Analysts said that with many investors having priced in a weak reporting season, above-forecast readings were giving a lift to stocks.

While several firms — such as Apple and Johnson & Johnson — have indicated they have concerns about the outlook, there is a feeling that the sell-off across markets could be reaching a bottom.

And some commentators have suggested the second half could see a healthy rally.

“Stocks have been beaten down,” said Kristina Hooper, a strategist at Invesco.

“That doesn’t mean we won’t see more downside for some stock markets around the world, especially given that earnings expectations are likely to be adjusted downward. But I believe we are far closer to the bottom than the top.”

A surge in tech giants helped the Nasdaq jump more than three percent while the Dow and S&P 500 climbed more than two percent.

And the positive vibes flowed through to Asia, where Hong Kong was among the best performers thanks to big advances in the city’s tech titans, including Alibaba and Tencent.

Traders there were given a much-needed lift by a Wall Street Journal report saying Beijing is expected to hit Didi Global with the billion dollar fine before bringing the curtain down on its painful investigation.

The firm will then be able to restart its key apps and add customers again, while also being allowed to restart its stalled Hong Kong listing.

The report was music to the ears of investors who have been battered by a regulation clampdown on the tech industry and a range of other sectors including private education. The Hong Kong tech index rose more than two percent Tuesday.

Elsewhere, Tokyo, Shanghai, Sydney, Seoul, Singapore, Taipei, Manila, Jakarta and Wellington also rallied.

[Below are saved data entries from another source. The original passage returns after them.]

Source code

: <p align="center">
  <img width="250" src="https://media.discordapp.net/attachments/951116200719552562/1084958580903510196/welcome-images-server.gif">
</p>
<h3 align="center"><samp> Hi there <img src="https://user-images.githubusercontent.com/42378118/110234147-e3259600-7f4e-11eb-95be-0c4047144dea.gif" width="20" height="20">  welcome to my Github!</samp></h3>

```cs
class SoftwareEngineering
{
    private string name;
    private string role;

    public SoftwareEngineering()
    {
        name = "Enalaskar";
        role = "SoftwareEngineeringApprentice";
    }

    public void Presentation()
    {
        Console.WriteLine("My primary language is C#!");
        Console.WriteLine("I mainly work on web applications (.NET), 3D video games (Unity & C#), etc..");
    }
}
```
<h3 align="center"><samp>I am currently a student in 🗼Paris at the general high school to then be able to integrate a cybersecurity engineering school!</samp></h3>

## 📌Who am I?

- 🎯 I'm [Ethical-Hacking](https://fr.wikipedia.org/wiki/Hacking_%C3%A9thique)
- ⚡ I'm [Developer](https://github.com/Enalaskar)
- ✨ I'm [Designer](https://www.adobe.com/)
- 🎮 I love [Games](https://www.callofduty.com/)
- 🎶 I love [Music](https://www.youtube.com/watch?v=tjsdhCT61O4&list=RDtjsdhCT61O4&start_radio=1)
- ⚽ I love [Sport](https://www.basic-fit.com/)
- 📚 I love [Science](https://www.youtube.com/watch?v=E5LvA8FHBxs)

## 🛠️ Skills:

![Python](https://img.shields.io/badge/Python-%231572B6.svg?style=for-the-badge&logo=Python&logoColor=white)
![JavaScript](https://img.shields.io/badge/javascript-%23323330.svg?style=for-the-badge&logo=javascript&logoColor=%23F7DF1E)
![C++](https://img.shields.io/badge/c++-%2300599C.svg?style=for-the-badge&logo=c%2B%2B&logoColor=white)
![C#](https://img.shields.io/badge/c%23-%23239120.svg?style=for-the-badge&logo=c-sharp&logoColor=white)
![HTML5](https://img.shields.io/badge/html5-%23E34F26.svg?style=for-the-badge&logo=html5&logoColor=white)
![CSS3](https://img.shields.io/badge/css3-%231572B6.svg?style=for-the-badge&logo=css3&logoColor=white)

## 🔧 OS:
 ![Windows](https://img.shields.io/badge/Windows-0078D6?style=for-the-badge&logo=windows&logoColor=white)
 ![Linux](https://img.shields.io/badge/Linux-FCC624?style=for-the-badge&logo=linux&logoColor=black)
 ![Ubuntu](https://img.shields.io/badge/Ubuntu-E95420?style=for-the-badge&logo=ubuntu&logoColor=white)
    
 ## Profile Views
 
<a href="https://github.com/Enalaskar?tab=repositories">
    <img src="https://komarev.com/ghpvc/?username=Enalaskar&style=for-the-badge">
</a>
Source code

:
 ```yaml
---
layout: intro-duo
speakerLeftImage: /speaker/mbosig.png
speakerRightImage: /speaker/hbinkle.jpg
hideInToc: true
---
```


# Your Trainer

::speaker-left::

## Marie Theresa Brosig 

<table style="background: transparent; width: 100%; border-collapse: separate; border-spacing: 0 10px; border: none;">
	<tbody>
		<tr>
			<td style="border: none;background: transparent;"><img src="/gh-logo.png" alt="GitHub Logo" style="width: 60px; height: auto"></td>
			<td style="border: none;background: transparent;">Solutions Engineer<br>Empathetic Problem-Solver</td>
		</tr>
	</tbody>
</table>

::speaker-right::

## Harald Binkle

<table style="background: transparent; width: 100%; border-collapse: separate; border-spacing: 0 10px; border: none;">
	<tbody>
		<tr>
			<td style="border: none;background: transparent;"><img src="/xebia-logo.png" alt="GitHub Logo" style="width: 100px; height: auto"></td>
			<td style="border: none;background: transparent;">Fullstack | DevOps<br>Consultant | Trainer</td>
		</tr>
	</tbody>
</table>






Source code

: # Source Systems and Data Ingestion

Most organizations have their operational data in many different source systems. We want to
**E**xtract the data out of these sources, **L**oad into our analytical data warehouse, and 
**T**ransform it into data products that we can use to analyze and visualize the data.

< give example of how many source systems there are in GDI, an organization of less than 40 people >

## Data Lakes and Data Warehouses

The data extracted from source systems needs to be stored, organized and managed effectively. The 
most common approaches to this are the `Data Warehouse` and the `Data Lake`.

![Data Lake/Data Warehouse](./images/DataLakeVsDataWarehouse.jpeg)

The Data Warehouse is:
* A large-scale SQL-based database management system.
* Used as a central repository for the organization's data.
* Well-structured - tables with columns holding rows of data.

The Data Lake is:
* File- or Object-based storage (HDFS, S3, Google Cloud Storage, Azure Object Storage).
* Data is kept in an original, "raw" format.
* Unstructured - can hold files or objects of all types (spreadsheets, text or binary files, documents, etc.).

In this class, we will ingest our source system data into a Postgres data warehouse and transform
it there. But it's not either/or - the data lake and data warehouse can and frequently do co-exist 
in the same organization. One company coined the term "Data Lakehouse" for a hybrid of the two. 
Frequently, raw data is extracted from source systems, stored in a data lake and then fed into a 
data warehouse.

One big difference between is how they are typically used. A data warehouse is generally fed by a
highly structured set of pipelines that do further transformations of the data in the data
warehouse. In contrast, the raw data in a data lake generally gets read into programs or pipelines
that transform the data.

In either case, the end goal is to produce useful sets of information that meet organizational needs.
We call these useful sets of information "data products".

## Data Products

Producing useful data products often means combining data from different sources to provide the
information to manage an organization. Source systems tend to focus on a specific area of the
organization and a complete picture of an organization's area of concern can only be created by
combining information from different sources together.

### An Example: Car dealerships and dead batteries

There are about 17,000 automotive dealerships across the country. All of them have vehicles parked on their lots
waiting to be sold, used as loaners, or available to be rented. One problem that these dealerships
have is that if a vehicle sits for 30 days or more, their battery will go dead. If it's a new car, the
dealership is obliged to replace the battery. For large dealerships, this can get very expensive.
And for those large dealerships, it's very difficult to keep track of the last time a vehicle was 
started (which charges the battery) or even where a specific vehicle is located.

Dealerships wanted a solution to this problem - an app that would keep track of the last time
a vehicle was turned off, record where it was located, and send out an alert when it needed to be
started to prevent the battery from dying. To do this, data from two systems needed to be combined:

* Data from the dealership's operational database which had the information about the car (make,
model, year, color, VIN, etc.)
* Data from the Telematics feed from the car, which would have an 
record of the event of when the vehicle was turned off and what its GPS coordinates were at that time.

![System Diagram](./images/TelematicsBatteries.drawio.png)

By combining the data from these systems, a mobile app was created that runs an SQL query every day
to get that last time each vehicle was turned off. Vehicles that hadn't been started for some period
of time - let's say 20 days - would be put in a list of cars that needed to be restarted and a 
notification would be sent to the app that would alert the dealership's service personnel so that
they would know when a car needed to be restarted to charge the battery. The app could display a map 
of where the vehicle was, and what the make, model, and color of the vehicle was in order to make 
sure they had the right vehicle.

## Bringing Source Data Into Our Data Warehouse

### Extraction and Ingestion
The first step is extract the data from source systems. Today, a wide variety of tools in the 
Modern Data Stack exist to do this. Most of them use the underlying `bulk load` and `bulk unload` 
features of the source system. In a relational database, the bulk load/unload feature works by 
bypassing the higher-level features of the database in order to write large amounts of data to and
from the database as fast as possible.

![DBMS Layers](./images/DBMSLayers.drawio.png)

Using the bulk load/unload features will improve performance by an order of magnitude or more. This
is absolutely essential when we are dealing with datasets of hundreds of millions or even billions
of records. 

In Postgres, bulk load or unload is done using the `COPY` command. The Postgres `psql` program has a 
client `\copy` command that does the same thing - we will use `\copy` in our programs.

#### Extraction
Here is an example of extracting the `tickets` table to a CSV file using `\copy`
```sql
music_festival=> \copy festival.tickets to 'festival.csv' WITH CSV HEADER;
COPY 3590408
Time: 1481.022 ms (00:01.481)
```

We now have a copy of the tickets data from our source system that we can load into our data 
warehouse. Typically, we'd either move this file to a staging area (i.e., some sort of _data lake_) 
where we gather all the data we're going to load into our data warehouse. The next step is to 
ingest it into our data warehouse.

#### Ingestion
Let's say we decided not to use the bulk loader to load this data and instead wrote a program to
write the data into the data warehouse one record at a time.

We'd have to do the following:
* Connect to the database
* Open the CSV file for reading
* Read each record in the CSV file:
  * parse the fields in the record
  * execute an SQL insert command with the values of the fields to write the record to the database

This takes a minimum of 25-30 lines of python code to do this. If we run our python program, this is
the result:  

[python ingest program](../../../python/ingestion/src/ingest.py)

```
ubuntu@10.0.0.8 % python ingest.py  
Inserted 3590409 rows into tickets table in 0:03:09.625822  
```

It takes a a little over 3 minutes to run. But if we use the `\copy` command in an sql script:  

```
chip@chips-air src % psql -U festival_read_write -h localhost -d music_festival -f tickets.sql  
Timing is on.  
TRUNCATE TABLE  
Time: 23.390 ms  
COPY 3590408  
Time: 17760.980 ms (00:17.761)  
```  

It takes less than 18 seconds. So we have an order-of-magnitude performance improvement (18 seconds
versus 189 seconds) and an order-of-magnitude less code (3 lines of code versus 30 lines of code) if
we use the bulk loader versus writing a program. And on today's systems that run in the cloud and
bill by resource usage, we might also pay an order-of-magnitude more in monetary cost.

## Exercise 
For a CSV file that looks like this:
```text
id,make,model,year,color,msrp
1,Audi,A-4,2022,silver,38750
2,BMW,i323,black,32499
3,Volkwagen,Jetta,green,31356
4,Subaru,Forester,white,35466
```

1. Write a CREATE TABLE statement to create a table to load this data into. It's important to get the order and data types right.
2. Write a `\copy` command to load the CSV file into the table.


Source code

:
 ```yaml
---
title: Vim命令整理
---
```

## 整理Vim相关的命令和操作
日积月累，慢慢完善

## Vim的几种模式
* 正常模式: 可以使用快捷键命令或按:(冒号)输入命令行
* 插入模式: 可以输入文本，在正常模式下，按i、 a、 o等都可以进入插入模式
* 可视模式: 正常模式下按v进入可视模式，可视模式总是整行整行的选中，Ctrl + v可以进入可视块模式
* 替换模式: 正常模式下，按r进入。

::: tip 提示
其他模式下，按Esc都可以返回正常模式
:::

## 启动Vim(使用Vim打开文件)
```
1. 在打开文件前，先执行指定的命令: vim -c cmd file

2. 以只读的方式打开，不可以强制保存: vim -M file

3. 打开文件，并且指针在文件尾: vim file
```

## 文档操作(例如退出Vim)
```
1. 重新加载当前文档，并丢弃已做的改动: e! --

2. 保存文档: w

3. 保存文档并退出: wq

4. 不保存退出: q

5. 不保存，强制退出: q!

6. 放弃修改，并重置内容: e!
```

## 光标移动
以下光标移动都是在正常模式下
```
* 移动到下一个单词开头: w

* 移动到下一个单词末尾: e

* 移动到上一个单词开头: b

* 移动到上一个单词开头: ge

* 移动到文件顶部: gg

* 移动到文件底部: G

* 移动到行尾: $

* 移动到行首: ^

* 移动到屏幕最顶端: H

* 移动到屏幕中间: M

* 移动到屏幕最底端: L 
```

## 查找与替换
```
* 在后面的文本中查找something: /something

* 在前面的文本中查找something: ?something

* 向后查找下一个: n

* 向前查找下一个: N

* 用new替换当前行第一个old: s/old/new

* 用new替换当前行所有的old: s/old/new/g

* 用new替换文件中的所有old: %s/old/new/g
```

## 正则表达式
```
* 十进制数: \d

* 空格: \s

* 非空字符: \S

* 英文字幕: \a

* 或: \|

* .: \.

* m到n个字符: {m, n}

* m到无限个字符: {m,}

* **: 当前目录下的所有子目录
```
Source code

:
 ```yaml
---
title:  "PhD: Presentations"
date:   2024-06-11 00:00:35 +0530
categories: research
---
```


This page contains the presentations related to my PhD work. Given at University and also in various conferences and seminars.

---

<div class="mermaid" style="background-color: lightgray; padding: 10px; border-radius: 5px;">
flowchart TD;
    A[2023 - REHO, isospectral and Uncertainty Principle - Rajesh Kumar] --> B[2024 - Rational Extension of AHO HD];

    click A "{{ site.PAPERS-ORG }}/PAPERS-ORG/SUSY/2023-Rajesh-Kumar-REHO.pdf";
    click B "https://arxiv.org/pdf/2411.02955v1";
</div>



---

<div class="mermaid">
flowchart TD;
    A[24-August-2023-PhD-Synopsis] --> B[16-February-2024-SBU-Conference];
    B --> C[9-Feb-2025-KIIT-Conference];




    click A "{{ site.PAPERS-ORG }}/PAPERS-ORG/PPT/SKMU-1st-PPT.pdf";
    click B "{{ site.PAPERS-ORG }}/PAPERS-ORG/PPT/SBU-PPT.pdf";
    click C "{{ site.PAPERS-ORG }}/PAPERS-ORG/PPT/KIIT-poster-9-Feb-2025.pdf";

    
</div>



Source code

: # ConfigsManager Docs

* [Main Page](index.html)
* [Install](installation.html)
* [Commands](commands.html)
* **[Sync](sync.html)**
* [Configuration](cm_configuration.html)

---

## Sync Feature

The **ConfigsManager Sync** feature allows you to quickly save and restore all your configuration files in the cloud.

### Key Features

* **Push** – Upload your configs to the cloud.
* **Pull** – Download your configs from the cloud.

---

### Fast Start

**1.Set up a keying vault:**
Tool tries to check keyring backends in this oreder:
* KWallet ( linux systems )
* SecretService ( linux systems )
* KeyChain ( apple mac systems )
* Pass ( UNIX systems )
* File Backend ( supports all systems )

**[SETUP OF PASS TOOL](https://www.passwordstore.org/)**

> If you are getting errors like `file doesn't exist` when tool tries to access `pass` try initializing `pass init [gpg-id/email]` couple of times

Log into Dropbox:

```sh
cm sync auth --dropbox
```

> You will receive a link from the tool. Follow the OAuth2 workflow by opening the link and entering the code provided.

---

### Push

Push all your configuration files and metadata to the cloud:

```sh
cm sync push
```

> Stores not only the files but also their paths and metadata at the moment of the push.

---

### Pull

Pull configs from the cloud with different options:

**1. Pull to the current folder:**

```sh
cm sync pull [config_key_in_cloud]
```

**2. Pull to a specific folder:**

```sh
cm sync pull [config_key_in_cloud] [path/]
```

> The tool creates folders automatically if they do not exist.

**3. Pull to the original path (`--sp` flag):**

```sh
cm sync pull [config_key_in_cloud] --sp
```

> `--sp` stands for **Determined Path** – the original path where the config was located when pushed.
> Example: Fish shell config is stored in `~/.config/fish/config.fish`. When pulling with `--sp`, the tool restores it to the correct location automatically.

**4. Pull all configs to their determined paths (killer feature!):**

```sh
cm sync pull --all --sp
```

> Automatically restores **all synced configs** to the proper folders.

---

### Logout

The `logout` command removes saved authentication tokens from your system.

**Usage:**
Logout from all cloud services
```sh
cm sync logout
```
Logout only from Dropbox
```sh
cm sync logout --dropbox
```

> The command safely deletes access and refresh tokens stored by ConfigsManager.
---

All eyes are now on the European Central Bank’s policy decision Thursday, where it is expected to announce its first rate hike in more than a decade as it looks to rein in soaring inflation.

Officials have their work cut out for them as they must also try not to drive a stake through the eurozone economy, which has been hammered by an energy crisis.

Talk of a half-point hike — instead of the quarter-point lift most expect — has lifted the euro against the dollar, having fallen to parity last week for the first time in 20 years.

The currency was also helped by a Bloomberg News article saying Russia’s Gazprom would resume deliveries through the Nord Stream 1 pipeline Thursday, albeit at reduced capacity.

Moscow shut down deliveries to Germany for technical reasons last week, but there had been fears it would keep the taps off in retaliation for European sanctions over its invasion of Ukraine.

While the mood among traders is positive, observers remained cautious.

“Recession fears certainly haven’t gone away and the rebound in equities over the past week could as much reflect a recovery from oversold levels and extreme levels of pessimism,” said SPI Asset Management’s Stephen Innes.